Initiation responsibility: Head of IT, IT Security Officer

Implementation responsibility: Administrator

It is often uneconomical or impractical to use separate devices for printing, scanning, copying, and sending/receiving faxes. All-in-one or multifunction devices that support several or even all of these functions in a single device can be used as an alternative. These devices sometimes also have additional communications interfaces, for example for accessing the web.

All-in-one devices usually require less administration and fewer connection lines (power and possibly data lines) than a collection of individual devices. As a rule, all-in-one devices can either be connected directly to the workstation computer or connected over a LAN.

Some devices offer fax and remote data transmission functionality requiring a connection to the telephone network, which means that a physical connection between the LAN and the telephone network can be created through connections to other IT systems. If this physical connection is not controlled by a security gateway, then uncontrolled access to the Internet through this connection is possible under some circumstances, meaning unauthorised persons could gain access to the LAN from outside, for example. For this reason, attempts to establish unauthorised data connections must be rejected in all cases.
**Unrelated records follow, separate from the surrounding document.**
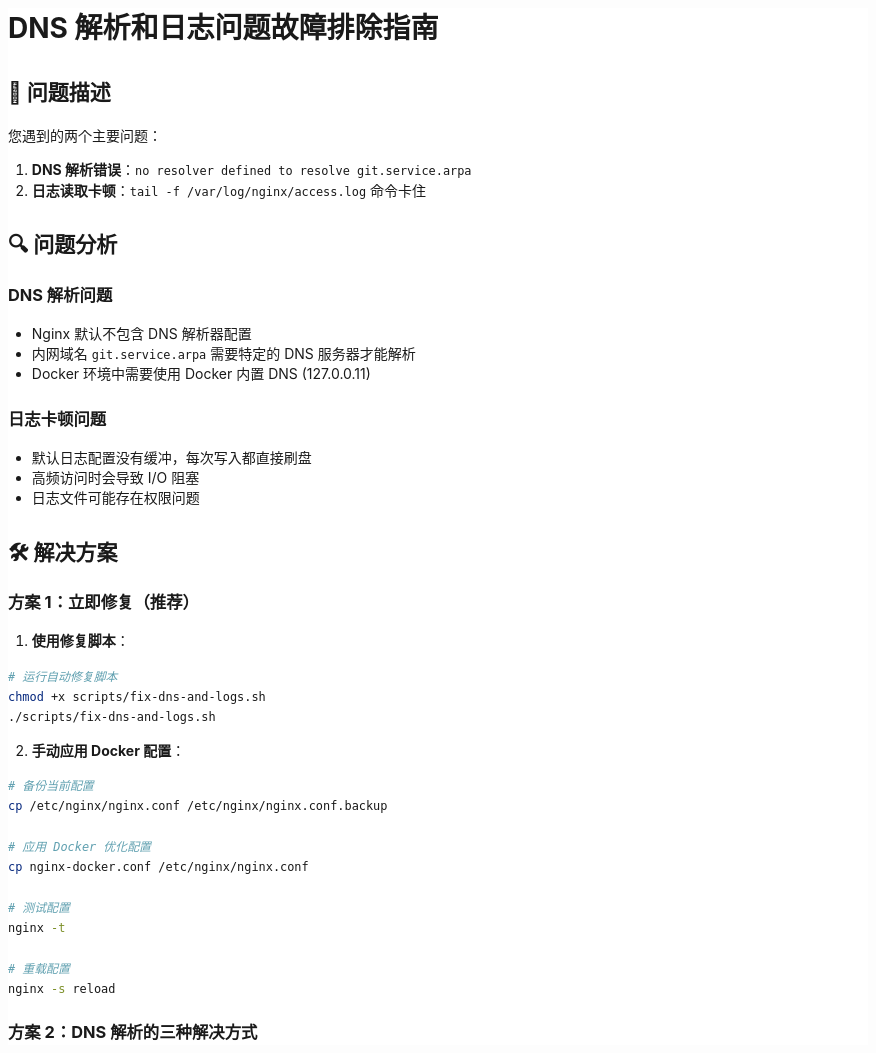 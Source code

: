 # DNS 解析和日志问题故障排除指南

## 🚨 问题描述

您遇到的两个主要问题：

1. **DNS 解析错误**：`no resolver defined to resolve git.service.arpa`
2. **日志读取卡顿**：`tail -f /var/log/nginx/access.log` 命令卡住

## 🔍 问题分析

### DNS 解析问题

- Nginx 默认不包含 DNS 解析器配置
- 内网域名 `git.service.arpa` 需要特定的 DNS 服务器才能解析
- Docker 环境中需要使用 Docker 内置 DNS (127.0.0.11)

### 日志卡顿问题

- 默认日志配置没有缓冲，每次写入都直接刷盘
- 高频访问时会导致 I/O 阻塞
- 日志文件可能存在权限问题

## 🛠️ 解决方案

### 方案 1：立即修复（推荐）

1. **使用修复脚本**：

```bash
# 运行自动修复脚本
chmod +x scripts/fix-dns-and-logs.sh
./scripts/fix-dns-and-logs.sh
```

2. **手动应用 Docker 配置**：

```bash
# 备份当前配置
cp /etc/nginx/nginx.conf /etc/nginx/nginx.conf.backup

# 应用 Docker 优化配置
cp nginx-docker.conf /etc/nginx/nginx.conf

# 测试配置
nginx -t

# 重载配置
nginx -s reload
```

### 方案 2：DNS 解析的三种解决方式
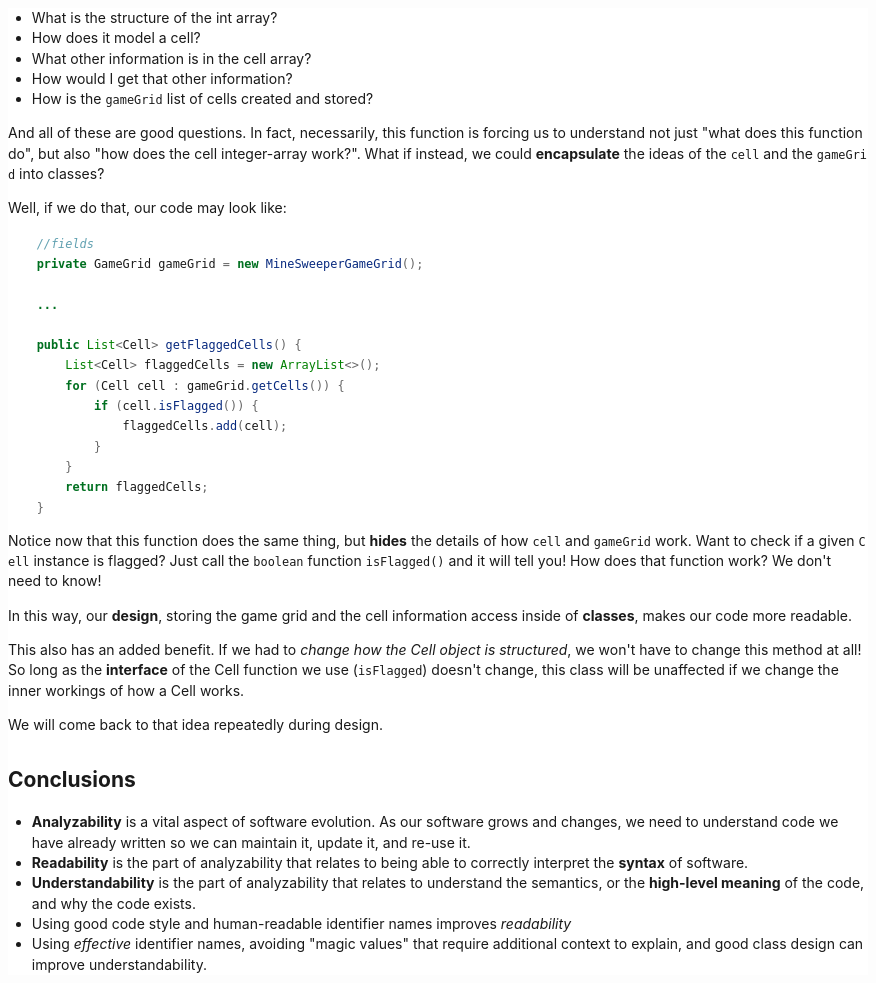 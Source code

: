 * What is the structure of the int array?
* How does it model a cell?
* What other information is in the cell array?
* How would I get that other information?
* How is the `gameGrid` list of cells created and stored?

And all of these are good questions. In fact, necessarily, this function is forcing us to understand not just "what does this function do", but also "how does the cell integer-array work?". What if instead, we could **encapsulate** the ideas of the `cell` and the `gameGrid` into classes?

Well, if we do that, our code may look like:

```java
    //fields
    private GameGrid gameGrid = new MineSweeperGameGrid();
    
    ...
    
    public List<Cell> getFlaggedCells() {
        List<Cell> flaggedCells = new ArrayList<>();
        for (Cell cell : gameGrid.getCells()) {
            if (cell.isFlagged()) {
                flaggedCells.add(cell);
            }
        }
        return flaggedCells;
    }
```

Notice now that this function does the same thing, but **hides** the details of how `cell` and `gameGrid` work. Want to check if a given `Cell` instance is flagged? Just call the `boolean` function `isFlagged()` and it will tell you! How does that function work? We don't need to know!

In this way, our **design**, storing the game grid and the cell information access inside of **classes**, makes our code more readable.

This also has an added benefit. If we had to *change how the Cell object is structured*, we won't have to change this method at all! So long as the **interface** of the Cell function we use (`isFlagged`) doesn't change, this class will be unaffected if we change the inner workings of how a Cell works.

We will come back to that idea repeatedly during design.


## Conclusions

* **Analyzability** is a vital aspect of software evolution. As our software grows and changes, we need to understand code we have already written so we can maintain it, update it, and re-use it.
* **Readability** is the part of analyzability that relates to being able to correctly interpret the **syntax** of software.
* **Understandability** is the part of analyzability that relates to understand the semantics, or the **high-level meaning** of the code, and why the code exists.
* Using good code style and human-readable identifier names improves *readability*
* Using *effective* identifier names, avoiding "magic values" that require additional context to explain, and good class design can improve understandability.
An exception is an all-in-one device with fax functionality that does not require a connection to the telephone network. These devices scan the documents and then send them over a data link to a central fax server, which is usually located in the LAN as well. Only the fax server connected to telephone network sends the fax to the actual recipient. When using a fax server, the safeguards recommended in module 5.6 Fax server must be implemented.
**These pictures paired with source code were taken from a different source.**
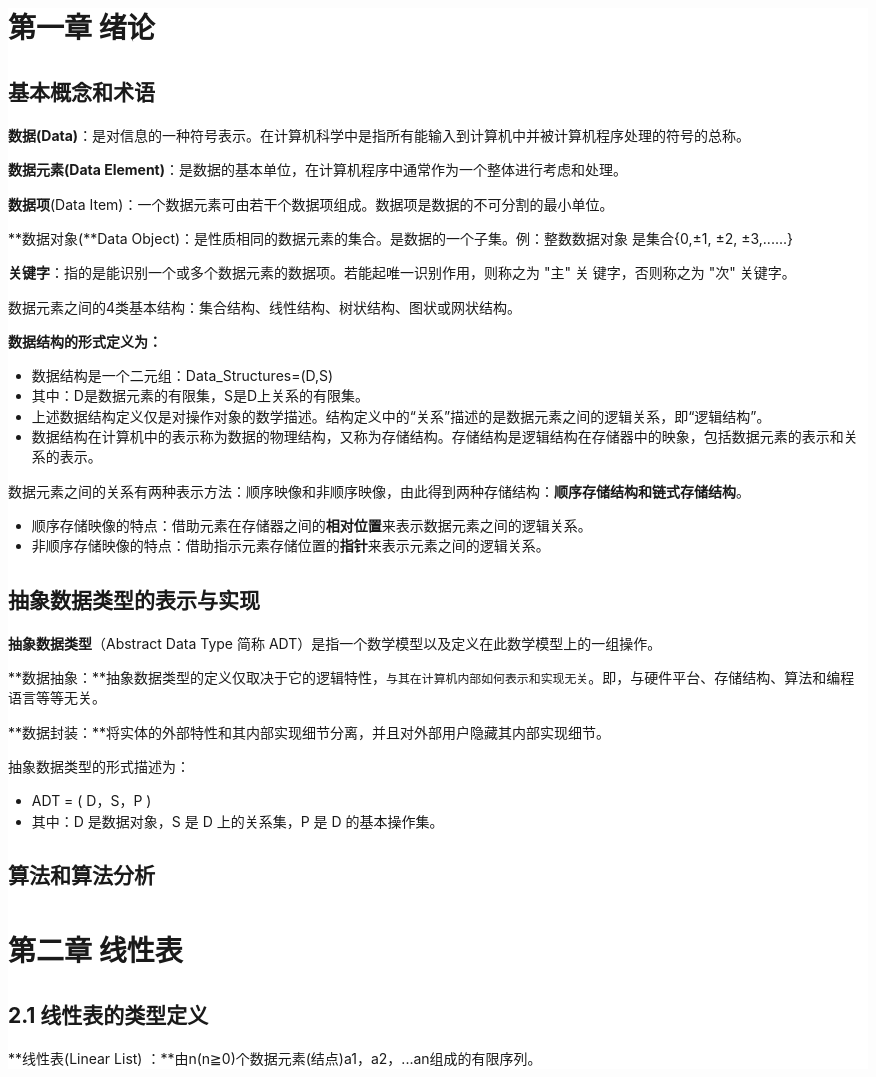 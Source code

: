 # 第一章 绪论

## 基本概念和术语

**数据(Data)**：是对信息的一种符号表示。在计算机科学中是指所有能输入到计算机中并被计算机程序处理的符号的总称。

**数据元素(Data Element)**：是数据的基本单位，在计算机程序中通常作为一个整体进行考虑和处理。

**数据项**(Data Item)：一个数据元素可由若干个数据项组成。数据项是数据的不可分割的最小单位。

**数据对象(**Data Object)：是性质相同的数据元素的集合。是数据的一个子集。例：整数数据对象
是集合{0,±1, ±2, ±3,......}

**关键字**：指的是能识别一个或多个数据元素的数据项。若能起唯一识别作用，则称之为 "主" 关
键字，否则称之为 "次" 关键字。

数据元素之间的4类基本结构：集合结构、线性结构、树状结构、图状或网状结构。

**数据结构的形式定义为：**

- 数据结构是一个二元组：Data_Structures=(D,S)
- 其中：D是数据元素的有限集，S是D上关系的有限集。
- 上述数据结构定义仅是对操作对象的数学描述。结构定义中的“关系”描述的是数据元素之间的逻辑关系，即“逻辑结构”。
- 数据结构在计算机中的表示称为数据的物理结构，又称为存储结构。存储结构是逻辑结构在存储器中的映象，包括数据元素的表示和关系的表示。

数据元素之间的关系有两种表示方法：顺序映像和非顺序映像，由此得到两种存储结构：**顺序存储结构和链式存储结构**。

- 顺序存储映像的特点：借助元素在存储器之间的**相对位置**来表示数据元素之间的逻辑关系。
- 非顺序存储映像的特点：借助指示元素存储位置的**指针**来表示元素之间的逻辑关系。

## 抽象数据类型的表示与实现

**抽象数据类型**（Abstract Data Type 简称 ADT）是指一个数学模型以及定义在此数学模型上的一组操作。

**数据抽象：**抽象数据类型的定义仅取决于它的逻辑特性，`与其在计算机内部如何表示和实现无关`。即，与硬件平台、存储结构、算法和编程语言等等无关。

**数据封装：**将实体的外部特性和其内部实现细节分离，并且对外部用户隐藏其内部实现细节。

抽象数据类型的形式描述为：

- ADT = ( D，S，P )
- 其中：D 是数据对象，S 是 D 上的关系集，P 是 D 的基本操作集。

## 算法和算法分析



# 第二章 线性表



## 2.1 线性表的类型定义

**线性表(Linear List) ：**由n(n≧0)个数据元素(结点)a1，a2，...an组成的有限序列。
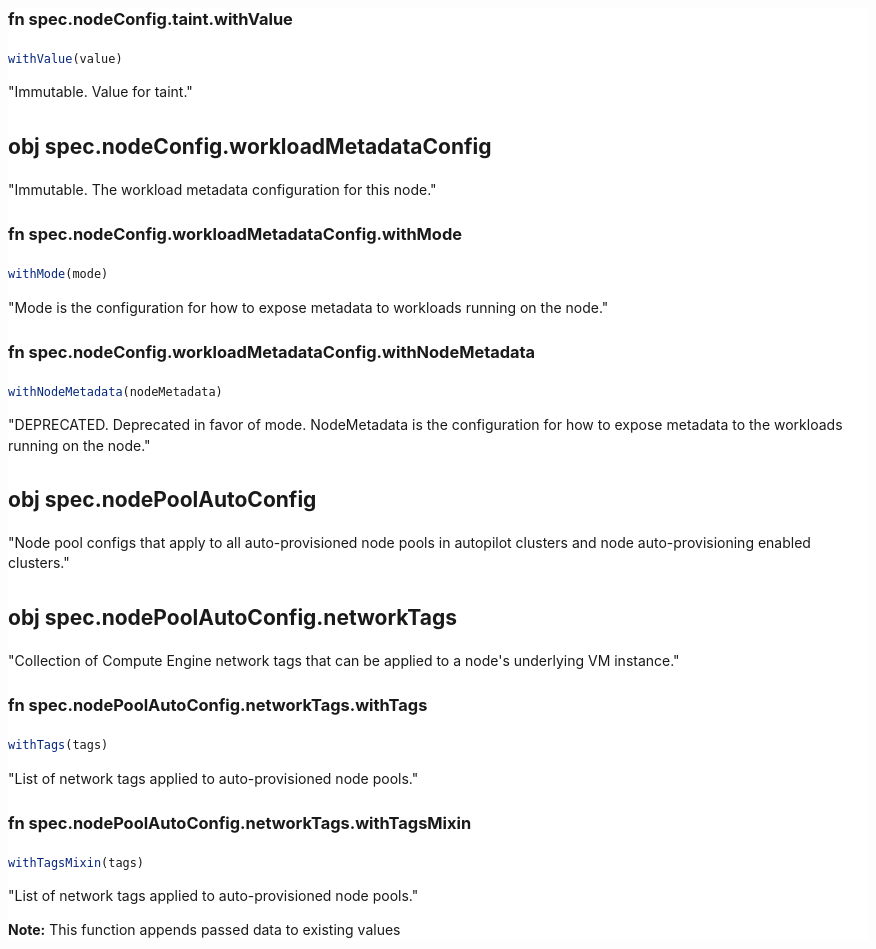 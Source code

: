 ### fn spec.nodeConfig.taint.withValue

```ts
withValue(value)
```

"Immutable. Value for taint."

## obj spec.nodeConfig.workloadMetadataConfig

"Immutable. The workload metadata configuration for this node."

### fn spec.nodeConfig.workloadMetadataConfig.withMode

```ts
withMode(mode)
```

"Mode is the configuration for how to expose metadata to workloads running on the node."

### fn spec.nodeConfig.workloadMetadataConfig.withNodeMetadata

```ts
withNodeMetadata(nodeMetadata)
```

"DEPRECATED. Deprecated in favor of mode. NodeMetadata is the configuration for how to expose metadata to the workloads running on the node."

## obj spec.nodePoolAutoConfig

"Node pool configs that apply to all auto-provisioned node pools in autopilot clusters and node auto-provisioning enabled clusters."

## obj spec.nodePoolAutoConfig.networkTags

"Collection of Compute Engine network tags that can be applied to a node's underlying VM instance."

### fn spec.nodePoolAutoConfig.networkTags.withTags

```ts
withTags(tags)
```

"List of network tags applied to auto-provisioned node pools."

### fn spec.nodePoolAutoConfig.networkTags.withTagsMixin

```ts
withTagsMixin(tags)
```

"List of network tags applied to auto-provisioned node pools."

**Note:** This function appends passed data to existing values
When using all-in-one devices that can be connected to a telephone network, you must first decide if this connection is actually necessary, i.e. if the corresponding fax or remote data transmission functionality is really needed. If you do not need a connection to the telephone network, then the following safeguards should be implemented, if possible:

• The fax and/or remote data transmission functionality should be disabled on the device.
• Disconnect the cable used to connect it to the telephone network. The cable should under no circumstances be left plugged in to the telephone jack.
• If the device is located in an area accessible to the general public, then the telephone jacks in the corresponding room should be deactivated or the interface to the telephone network should be removed from the device. If neither of these options is possible, then regular checks should be conducted to see if an unauthorised connection to the telephone network has been established.
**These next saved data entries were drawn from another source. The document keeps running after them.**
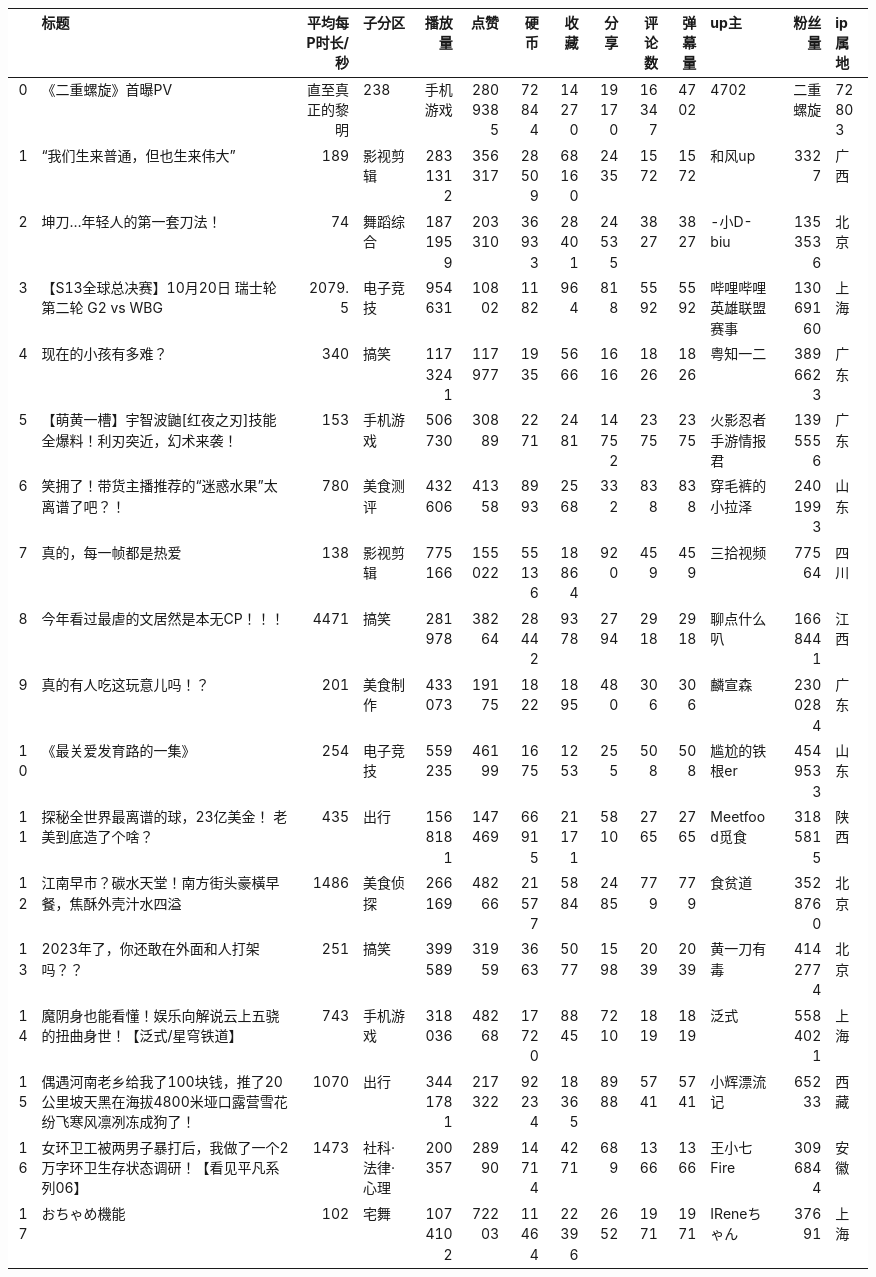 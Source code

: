 |     | 标题                                                                                                                                                       |   平均每P时长/秒 | 子分区         |   播放量 |   点赞 |   硬币 |   收藏 |   分享 |   评论数 |   弹幕量 | up主                   |   粉丝量 | ip属地   |
|----:|:-----------------------------------------------------------------------------------------------------------------------------------------------------------|-----------------:|:---------------|---------:|-------:|-------:|-------:|-------:|---------:|---------:|:-----------------------|---------:|:---------|
|   0 | 《二重螺旋》首曝PV | 直至真正的黎明                                                                                                                        |           238    | 手机游戏       |  2809385 |  72844 |  14270 |  19170 |  16347 |     4702 |     4702 | 二重螺旋               |    72803 | 北京     |
|   1 | “我们生来普通，但也生来伟大”                                                                                                                               |           189    | 影视剪辑       |  2831312 | 356317 |  28509 |  68160 |   2435 |     1572 |     1572 | 和风up                 |     3327 | 广西     |
|   2 | 坤刀…年轻人的第一套刀法！                                                                                                                                  |            74    | 舞蹈综合       |  1871959 | 203310 |  36933 |  28401 |  24535 |     3827 |     3827 | -小D-biu               |  1353536 | 北京     |
|   3 | 【S13全球总决赛】10月20日 瑞士轮第二轮 G2 vs WBG                                                                                                           |          2079.5  | 电子竞技       |   954631 |  10802 |   1182 |    964 |    818 |     5592 |     5592 | 哔哩哔哩英雄联盟赛事   | 13069160 | 上海     |
|   4 | 现在的小孩有多难？                                                                                                                                         |           340    | 搞笑           |  1173241 | 117977 |   1935 |   5666 |   1616 |     1826 |     1826 | 粤知一二               |  3896623 | 广东     |
|   5 | 【萌黄一槽】宇智波鼬[红夜之刃]技能全爆料！利刃突近，幻术来袭！                                                                                             |           153    | 手机游戏       |   506730 |  30889 |   2271 |   2481 |  14752 |     2375 |     2375 | 火影忍者手游情报君     |  1395556 | 广东     |
|   6 | 笑拥了！带货主播推荐的“迷惑水果”太离谱了吧？！                                                                                                             |           780    | 美食测评       |   432606 |  41358 |   8993 |   2568 |    332 |      838 |      838 | 穿毛裤的小拉泽         |  2401993 | 山东     |
|   7 | 真的，每一帧都是热爱                                                                                                                                       |           138    | 影视剪辑       |   775166 | 155022 |  55136 |  18864 |    920 |      459 |      459 | 三拾视频               |    77564 | 四川     |
|   8 | 今年看过最虐的文居然是本无CP！！！                                                                                                                         |          4471    | 搞笑           |   281978 |  38264 |  28442 |   9378 |   2794 |     2918 |     2918 | 聊点什么叭             |  1668441 | 江西     |
|   9 | 真的有人吃这玩意儿吗！？                                                                                                                                   |           201    | 美食制作       |   433073 |  19175 |   1822 |   1895 |    480 |      306 |      306 | 麟宣森                 |  2300284 | 广东     |
|  10 | 《最关爱发育路的一集》                                                                                                                                     |           254    | 电子竞技       |   559235 |  46199 |   1675 |   1253 |    255 |      508 |      508 | 尴尬的铁根er           |  4549533 | 山东     |
|  11 | 探秘全世界最离谱的球，23亿美金！ 老美到底造了个啥？                                                                                                        |           435    | 出行           |  1568181 | 147469 |  66915 |  21171 |   5810 |     2765 |     2765 | Meetfood觅食           |  3185815 | 陕西     |
|  12 | 江南早市？碳水天堂！南方街头豪橫早餐，焦酥外壳汁水四溢                                                                                                     |          1486    | 美食侦探       |   266169 |  48266 |  21577 |   5884 |   2485 |      779 |      779 | 食贫道                 |  3528760 | 北京     |
|  13 | 2023年了，你还敢在外面和人打架吗？？                                                                                                                       |           251    | 搞笑           |   399589 |  31959 |   3663 |   5077 |   1598 |     2039 |     2039 | 黄一刀有毒             |  4142774 | 北京     |
|  14 | 魔阴身也能看懂！娱乐向解说云上五骁的扭曲身世！【泛式/星穹铁道】                                                                                            |           743    | 手机游戏       |   318036 |  48268 |  17720 |   8845 |   7210 |     1819 |     1819 | 泛式                   |  5584021 | 上海     |
|  15 | 偶遇河南老乡给我了100块钱，推了20公里坡天黑在海拔4800米垭口露营雪花纷飞寒风凛冽冻成狗了！                                                                  |          1070    | 出行           |  3441781 | 217322 |  92234 |  18365 |   8988 |     5741 |     5741 | 小辉漂流记             |    65233 | 西藏     |
|  16 | 女环卫工被两男子暴打后，我做了一个2万字环卫生存状态调研！【看见平凡系列06】                                                                                |          1473    | 社科·法律·心理 |   200357 |  28990 |  14714 |   4271 |    689 |     1366 |     1366 | 王小七Fire             |  3096844 | 安徽     |
|  17 | おちゃめ機能                                                                                                                                               |           102    | 宅舞           |  1074102 |  72203 |  11464 |  22396 |   2652 |     1971 |     1971 | IReneちゃん            |    37691 | 上海     |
If you want to use the fax or remote data transmission functionality of the all-in-one device, then it must be ensured that the connection to the telephone network required for this purpose cannot lead to uncontrolled data connections between the LAN and external networks. The following approaches are possible:

• The all-in-one device is connected to a stand-alone PC. This means that the computer is not connected to the LAN. A disadvantage of this approach is that the data needs to be transported between the stand-alone PC and the LAN using data media in many cases.
• One possible alternative is to separate the all-in-one device or the computer to which the all-in-one device is connected from the LAN with the help of an additional security gateway. Module 3.1 Security gateway (Firewall) must be taken into account in this case.
• Another alternative is to place the all-in-one device or the computer to which the all-in-one device is connected in a demilitarised zone (DMZ) of an existing security gateway. Module 3.1 Security gateway (Firewall) must be applied in this case as well.

All approaches to a solution mentioned must be integrated systematically into the IT security concept. They also require the implementation of additional IT security safeguards, for example to protect the system against harmful code such as computer viruses or Trojan horses.

Review questions:

• Can the fax and remote data transmission functionality of the all-in-one device be switched off?
• Are uncontrolled data connections between the LAN and external networks reliably prevented?